One of the nicest aspects of having your own blog is that you – well in this case I – control the narrative. I get to decide what, when, and how events, thoughts, and interactions are presented to you (my adoring readers). I get to tell you that I patiently helped Eleanor shower and change clothes this morning when she decided to wipe her butt with the white pashmina I was planning to wear to my brother’s wedding this weekend instead of what I really did which was march around my in-laws house muttering under my breath about her bowel movements in the last couple of days before going back down to her and forcing her into the shower with me. I get to tell you that I successfully negotiated a lack of interest in eating the Thai food that grandpa went out to get for dinner rather than saying that I gave in and just let the kids eat leftover spaghetti and meatballs.
See what I mean? I get to make everything sound just a little bit better; I get to make daily life a little bit smoother.
Not long ago, Tim was reading through several comments on a post that I wrote about him. They were thoughtful (all of them), even gushing at times. “I hope you feel good reading those,” I said to him. “You made a difference to a lot of people.”
“Actually, I’m pretty conflicted. I don’t think I’m as good a dad as everyone thinks I am. This makes me sound like an amazing father, when it [the moment in the post] was just this thing I did, without giving it a whole lot of thought.”

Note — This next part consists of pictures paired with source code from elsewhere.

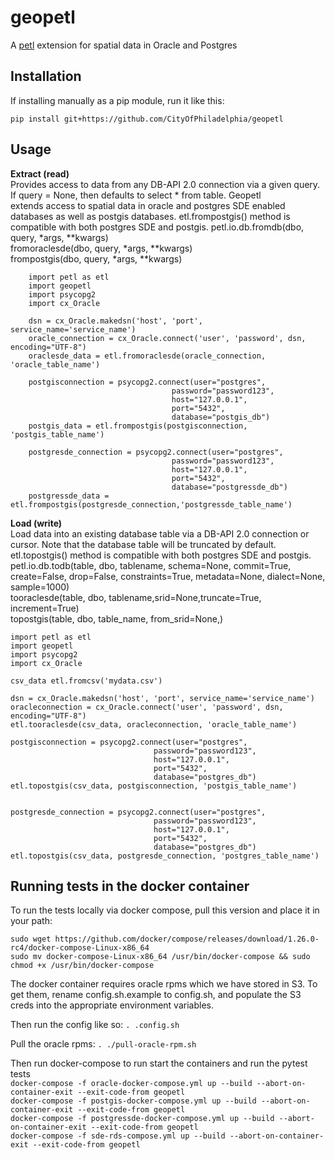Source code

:# geopetl

A [petl](https://github.com/alimanfoo/petl) extension for spatial data in Oracle and Postgres 



## Installation


If installing manually as a pip module, run it like this:

```
pip install git+https://github.com/CityOfPhiladelphia/geopetl
```




## Usage
**Extract (read)**  
Provides access to data from any DB-API 2.0 connection via a given query. If query = None, then defaults to  select * from table. Geopetl  
extends access to spatial data in oracle and postgres SDE enabled databases as well as postgis databases. etl.frompostgis() method is  
compatible with both postgres SDE and postgis.
petl.io.db.fromdb(dbo, query, *args, **kwargs)  
fromoraclesde(dbo, query, *args, **kwargs)  
frompostgis(dbo, query, *args, **kwargs) 

```
    import petl as etl
    import geopetl
    import psycopg2
    import cx_Oracle

    dsn = cx_Oracle.makedsn('host', 'port', service_name='service_name')
    oracle_connection = cx_Oracle.connect('user', 'password', dsn, encoding="UTF-8") 
    oraclesde_data = etl.fromoraclesde(oracle_connection, 'oracle_table_name')

    postgisconnection = psycopg2.connect(user="postgres",
                                    password="password123",
                                    host="127.0.0.1",
                                    port="5432",
                                    database="postgis_db")
    postgis_data = etl.frompostgis(postgisconnection, 'postgis_table_name')

    postgresde_connection = psycopg2.connect(user="postgres",
                                    password="password123",
                                    host="127.0.0.1",
                                    port="5432",
                                    database="postgressde_db")
    postgressde_data = etl.frompostgis(postgresde_connection,'postgressde_table_name')
```




**Load (write)**  
Load data into an existing database table via a DB-API 2.0 connection or cursor. Note that the database table will be truncated by default.  
etl.topostgis() method is compatible with both postgres SDE and postgis.  
petl.io.db.todb(table, dbo, tablename, schema=None, commit=True, create=False, drop=False, constraints=True, metadata=None, dialect=None, sample=1000)  
tooraclesde(table, dbo, tablename,srid=None,truncate=True, increment=True)  
topostgis(table, dbo, table_name, from_srid=None,)  

    import petl as etl
    import geopetl
    import psycopg2
    import cx_Oracle

    csv_data etl.fromcsv('mydata.csv')

    dsn = cx_Oracle.makedsn('host', 'port', service_name='service_name')
    oracleconnection = cx_Oracle.connect('user', 'password', dsn, encoding="UTF-8") 
    etl.tooraclesde(csv_data, oracleconnection, 'oracle_table_name') 

    postgisconnection = psycopg2.connect(user="postgres",
                                    password="password123",
                                    host="127.0.0.1",
                                    port="5432",
                                    database="postgres_db")
    etl.topostgis(csv_data, postgisconnection, 'postgis_table_name') 


    postgresde_connection = psycopg2.connect(user="postgres",
                                    password="password123",
                                    host="127.0.0.1",
                                    port="5432",
                                    database="postgres_db")
    etl.topostgis(csv_data, postgresde_connection, 'postgres_table_name') 
    
    
    
## Running tests in the docker container

To run the tests locally via docker compose, pull this version and place it in your path:

```
sudo wget https://github.com/docker/compose/releases/download/1.26.0-rc4/docker-compose-Linux-x86_64
sudo mv docker-compose-Linux-x86_64 /usr/bin/docker-compose && sudo chmod +x /usr/bin/docker-compose
```

The docker container requires oracle rpms which we have stored in S3. To get them, rename config.sh.example
to config.sh, and populate the S3 creds into the appropriate environment variables.

Then run the config like so:
`. .config.sh`
    
Pull the oracle rpms:
`. ./pull-oracle-rpm.sh`

Then run docker-compose to run start the containers and run the pytest tests  
`docker-compose -f oracle-docker-compose.yml up --build --abort-on-container-exit --exit-code-from geopetl`  
`docker-compose -f postgis-docker-compose.yml up --build --abort-on-container-exit --exit-code-from geopetl`  
`docker-compose -f postgressde-docker-compose.yml up --build --abort-on-container-exit --exit-code-from geopetl`  
`docker-compose -f sde-rds-compose.yml up --build --abort-on-container-exit --exit-code-from geopetl`

    

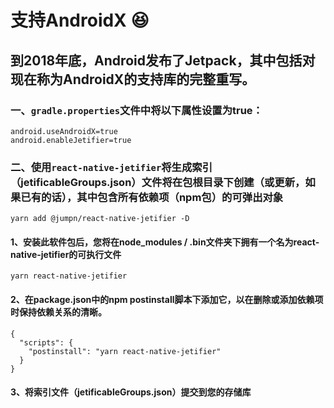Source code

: # 支持AndroidX 😆

## 到2018年底，Android发布了Jetpack，其中包括对现在称为AndroidX的支持库的完整重写。



### 一、`gradle.properties`文件中将以下属性设置为true：

```properties
android.useAndroidX=true
android.enableJetifier=true
```


### 二、使用`react-native-jetifier`将生成索引（jetificableGroups.json）文件将在包根目录下创建（或更新，如果已有的话），其中包含所有依赖项（npm包）的可弹出对象

```bish
yarn add @jumpn/react-native-jetifier -D
```

#### 1、安装此软件包后，您将在node_modules / .bin文件夹下拥有一个名为react-native-jetifier的可执行文件

```bish
yarn react-native-jetifier
```

#### 2、在package.json中的npm postinstall脚本下添加它，以在删除或添加依赖项时保持依赖关系的清晰。

```bish
{
  "scripts": {
    "postinstall": "yarn react-native-jetifier"
  }
}
```

#### 3、将索引文件（jetificableGroups.json）提交到您的存储库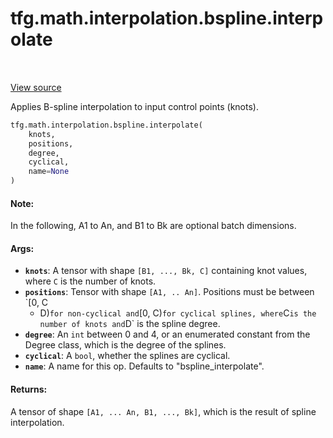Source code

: <div itemscope itemtype="http://developers.google.com/ReferenceObject">
<meta itemprop="name" content="tfg.math.interpolation.bspline.interpolate" />
<meta itemprop="path" content="Stable" />
</div>

# tfg.math.interpolation.bspline.interpolate

<table class="tfo-notebook-buttons tfo-api" align="left">
</table>

<a target="_blank" href="https://github.com/tensorflow/graphics/blob/master/tensorflow_graphics/math/interpolation/bspline.py">View
source</a>

Applies B-spline interpolation to input control points (knots).

``` python
tfg.math.interpolation.bspline.interpolate(
    knots,
    positions,
    degree,
    cyclical,
    name=None
)
```

<!-- Placeholder for "Used in" -->

#### Note:

In the following, A1 to An, and B1 to Bk are optional batch dimensions.

#### Args:

* <b>`knots`</b>: A tensor with shape `[B1, ..., Bk, C]` containing knot values, where
  `C` is the number of knots.
* <b>`positions`</b>: Tensor with shape `[A1, .. An]`. Positions must be between `[0, C
  - D)` for non-cyclical and `[0, C)` for cyclical splines, where `C` is the
  number of knots and `D` is the spline degree.
* <b>`degree`</b>: An `int` between 0 and 4, or an enumerated constant from the Degree
  class, which is the degree of the splines.
* <b>`cyclical`</b>: A `bool`, whether the splines are cyclical.
* <b>`name`</b>: A name for this op. Defaults to "bspline_interpolate".


#### Returns:

A tensor of shape `[A1, ... An, B1, ..., Bk]`, which is the result of spline
interpolation.
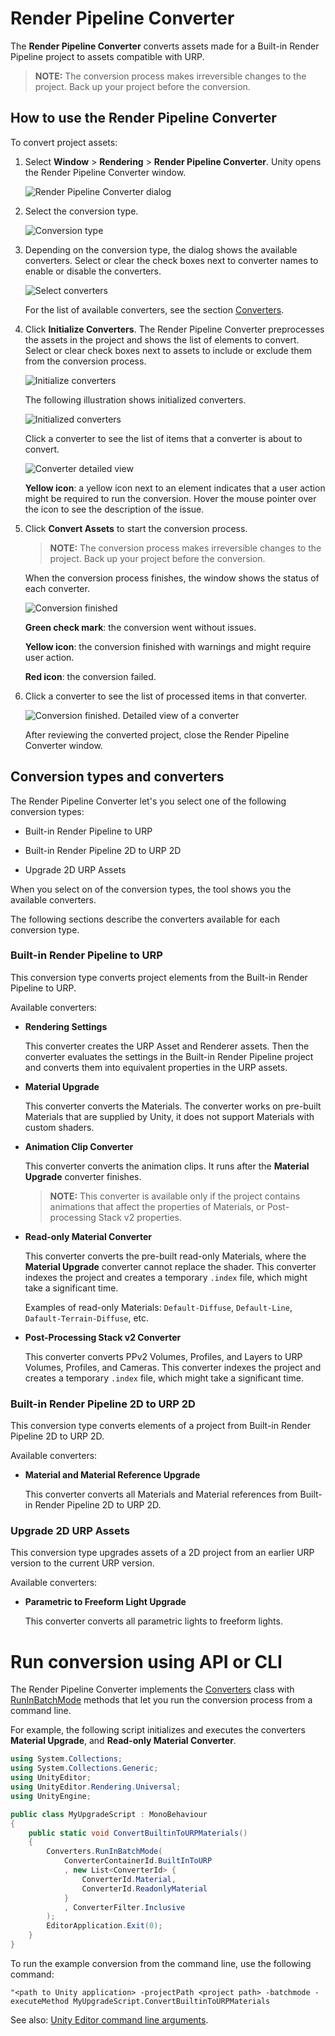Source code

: # Render Pipeline Converter

The **Render Pipeline Converter** converts assets made for a Built-in Render Pipeline project to assets compatible with URP.

> **NOTE:** The conversion process makes irreversible changes to the project. Back up your project before the conversion.

## How to use the Render Pipeline Converter

To convert project assets:

1. Select **Window** > **Rendering** > **Render Pipeline Converter**. Unity opens the Render Pipeline Converter window.

    ![Render Pipeline Converter dialog](../Images/rp-converter/rp-converter-dialog.png)

2. Select the conversion type.

    ![Conversion type](../Images/rp-converter/conversion-types.png)

3. Depending on the conversion type, the dialog shows the available converters. Select or clear the check boxes next to converter names to enable or disable the converters.

    ![Select converters](../Images/rp-converter/select-converters.png)

    For the list of available converters, see the section [Converters](#converters).

4. Click **Initialize Converters**. The Render Pipeline Converter preprocesses the assets in the project and shows the list of elements to convert. Select or clear check boxes next to assets to include or exclude them from the conversion process.

    ![Initialize converters](../Images/rp-converter/initialize.png)

    The following illustration shows initialized converters.

    ![Initialized converters](../Images/rp-converter/after-initialize.png)

    Click a converter to see the list of items that a converter is about to convert.

    ![Converter detailed view](../Images/rp-converter/converter-detailed-view.png)

    **Yellow icon**: a yellow icon next to an element indicates that a user action might be required to run the conversion. Hover the mouse pointer over the icon to see the description of the issue.

5. Click **Convert Assets** to start the conversion process.

    > **NOTE:** The conversion process makes irreversible changes to the project. Back up your project before the conversion.

    When the conversion process finishes, the window shows the status of each converter.

    ![Conversion finished](../Images/rp-converter/conversion-finished.png)

    **Green check mark**: the conversion went without issues.

    **Yellow icon**: the conversion finished with warnings and might require user action.

    **Red icon**: the conversion failed.

6. Click a converter to see the list of processed items in that converter.

    ![Conversion finished. Detailed view of a converter](../Images/rp-converter/conversion-finished-details.png)

    After reviewing the converted project, close the Render Pipeline Converter window.

## <a name="converters"></a>Conversion types and converters

The Render Pipeline Converter let's you select one of the following conversion types:

* Built-in Render Pipeline to URP

* Built-in Render Pipeline 2D to URP 2D

* Upgrade 2D URP Assets

When you select on of the conversion types, the tool shows you the available converters.

The following sections describe the converters available for each conversion type.

### Built-in Render Pipeline to URP

This conversion type converts project elements from the Built-in Render Pipeline to URP.

Available converters:

* **Rendering Settings**

    This converter creates the URP Asset and Renderer assets. Then the converter evaluates the settings in the Built-in Render Pipeline project and converts them into equivalent properties in the URP assets.

* **Material Upgrade**

    This converter converts the Materials. The converter works on pre-built Materials that are supplied by Unity, it does not support Materials with custom shaders.

* **Animation Clip Converter**

    This converter converts the animation clips. It runs after the **Material Upgrade** converter finishes.

    > **NOTE:** This converter is available only if the project contains animations that affect the properties of Materials, or Post-processing Stack v2 properties.

* **Read-only Material Converter**

    This converter converts the pre-built read-only Materials, where the **Material Upgrade** converter cannot replace the shader. This converter indexes the project and creates a temporary `.index` file, which might take a significant time.

    Examples of read-only Materials: `Default-Diffuse`, `Default-Line`, `Dafault-Terrain-Diffuse`, etc.

* **Post-Processing Stack v2 Converter**

    This converter converts PPv2 Volumes, Profiles, and Layers to URP Volumes, Profiles, and Cameras. This converter indexes the project and creates a temporary `.index` file, which might take a significant time.

### Built-in Render Pipeline 2D to URP 2D

This conversion type converts elements of a project from Built-in Render Pipeline 2D to URP 2D.

Available converters:

* **Material and Material Reference Upgrade**

    This converter converts all Materials and Material references from Built-in Render Pipeline 2D to URP 2D.

### Upgrade 2D URP Assets

This conversion type upgrades assets of a 2D project from an earlier URP version to the current URP version.

Available converters:

* **Parametric to Freeform Light Upgrade**

    This converter converts all parametric lights to freeform lights.

# Run conversion using API or CLI

The Render Pipeline Converter implements the [Converters](xref:UnityEditor.Rendering.Universal.Converters) class with [RunInBatchMode](xref:UnityEditor.Rendering.Universal.Converters.RunInBatchMode(UnityEditor.Rendering.Universal.ConverterContainerId)) methods that let you run the conversion process from a command line.

For example, the following script initializes and executes the converters **Material Upgrade**, and **Read-only Material Converter**.

```C#
using System.Collections;
using System.Collections.Generic;
using UnityEditor;
using UnityEditor.Rendering.Universal;
using UnityEngine;

public class MyUpgradeScript : MonoBehaviour
{
    public static void ConvertBuiltinToURPMaterials()
    {
        Converters.RunInBatchMode(
            ConverterContainerId.BuiltInToURP
            , new List<ConverterId> {
                ConverterId.Material,
                ConverterId.ReadonlyMaterial
            }
            , ConverterFilter.Inclusive
        );
        EditorApplication.Exit(0);
    }
}
```

To run the example conversion from the command line, use the following command:

```
"<path to Unity application> -projectPath <project path> -batchmode -executeMethod MyUpgradeScript.ConvertBuiltinToURPMaterials
```

See also: [Unity Editor command line arguments](https://docs.unity3d.com/Manual/EditorCommandLineArguments.html).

I wanted to defend him, his parenting, and what I had written about about that night, but the more I thought about the more I understood. And even agreed. I understand the conflict between wanting to share my experiences with honesty and wanting to keep the story engaging (maybe even humorous). And still these changes that I might make to the narrative or little details of the day don’t make the experience less true; just more interesting.
In the end, I think that one commenter said it best: “What a lucky girl,” she wrote, talking about having Tim as a father. I couldn’t agree more; regardless of whether or not Tim is any particular kind of father (that other people imagine him to be), he is the kind of father who is willing to ask if he is a good father. And that makes him a perfect one. And since I get to write about him and his moments of brilliance as a parent, that makes me a perfect parent too. (Wink, wink!)